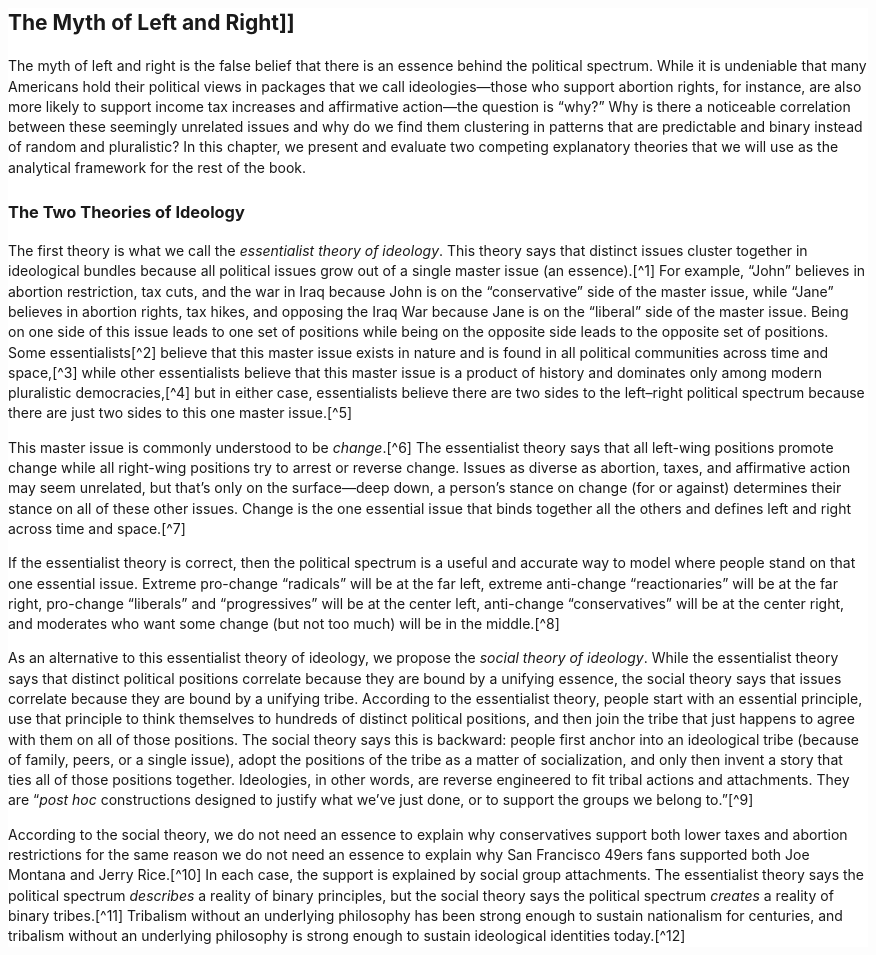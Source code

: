 ## The Myth of Left and Right]]

The myth of left and right is the false belief that there is an essence behind the political spectrum. While it is undeniable that many Americans hold their political views in packages that we call ideologies—those who support abortion rights, for instance, are also more likely to support income tax increases and affirmative action—the question is “why?” Why is there a noticeable correlation between these seemingly unrelated issues and why do we find them clustering in patterns that are predictable and binary instead of random and pluralistic? In this chapter, we present and evaluate two competing explanatory theories that we will use as the analytical framework for the rest of the book.

### The Two Theories of Ideology

The first theory is what we call the _essentialist theory of ideology_. This theory says that distinct issues cluster together in ideological bundles because all political issues grow out of a single master issue (an essence).[^1] For example, “John” believes in abortion restriction, tax cuts, and the war in Iraq because John is on the “conservative” side of the master issue, while “Jane” believes in abortion rights, tax hikes, and opposing the Iraq War because Jane is on the “liberal” side of the master issue. Being on one side of this issue leads to one set of positions while being on the opposite side leads to the opposite set of positions. Some essentialists[^2] believe that this master issue exists in nature and is found in all political communities across time and space,[^3] while other essentialists believe that this master issue is a product of history and dominates only among modern pluralistic democracies,[^4] but in either case, essentialists believe there are two sides to the left–right political spectrum because there are just two sides to this one master issue.[^5]

This master issue is commonly understood to be _change_.[^6] The essentialist theory says that all left-wing positions promote change while all right-wing positions try to arrest or reverse change. Issues as diverse as abortion, taxes, and affirmative action may seem unrelated, but that’s only on the surface—deep down, a person’s stance on change (for or against) determines their stance on all of these other issues. Change is the one essential issue that binds together all the others and defines left and right across time and space.[^7]

If the essentialist theory is correct, then the political spectrum is a useful and accurate way to model where people stand on that one essential issue. Extreme pro-change “radicals” will be at the far left, extreme anti-change “reactionaries” will be at the far right, pro-change “liberals” and “progressives” will be at the center left, anti-change “conservatives” will be at the center right, and moderates who want some change (but not too much) will be in the middle.[^8]

As an alternative to this essentialist theory of ideology, we propose the _social theory of ideology_. While the essentialist theory says that distinct political positions correlate because they are bound by a unifying essence, the social theory says that issues correlate because they are bound by a unifying tribe. According to the essentialist theory, people start with an essential principle, use that principle to think themselves to hundreds of distinct political positions, and then join the tribe that just happens to agree with them on all of those positions. The social theory says this is backward: people first anchor into an ideological tribe (because of family, peers, or a single issue), adopt the positions of the tribe as a matter of socialization, and only then invent a story that ties all of those positions together. Ideologies, in other words, are reverse engineered to fit tribal actions and attachments. They are “_post hoc_ constructions designed to justify what we’ve just done, or to support the groups we belong to.”[^9]

According to the social theory, we do not need an essence to explain why conservatives support both lower taxes and abortion restrictions for the same reason we do not need an essence to explain why San Francisco 49ers fans supported both Joe Montana and Jerry Rice.[^10] In each case, the support is explained by social group attachments. The essentialist theory says the political spectrum _describes_ a reality of binary principles, but the social theory says the political spectrum _creates_ a reality of binary tribes.[^11] Tribalism without an underlying philosophy has been strong enough to sustain nationalism for centuries, and tribalism without an underlying philosophy is strong enough to sustain ideological identities today.[^12]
::::::::
The response should hold exactly the lines starting at the line with "The myth of left and right is" and ending at the line with "### The Two Theories of Ideology", and no other line of the material above.

■ **Your solution**
The myth of left and right is the false belief that there is an essence behind the political spectrum. While it is undeniable that many Americans hold their political views in packages that we call ideologies—those who support abortion rights, for instance, are also more likely to support income tax increases and affirmative action—the question is “why?” Why is there a noticeable correlation between these seemingly unrelated issues and why do we find them clustering in patterns that are predictable and binary instead of random and pluralistic? In this chapter, we present and evaluate two competing explanatory theories that we will use as the analytical framework for the rest of the book.

### The Two Theories of Ideology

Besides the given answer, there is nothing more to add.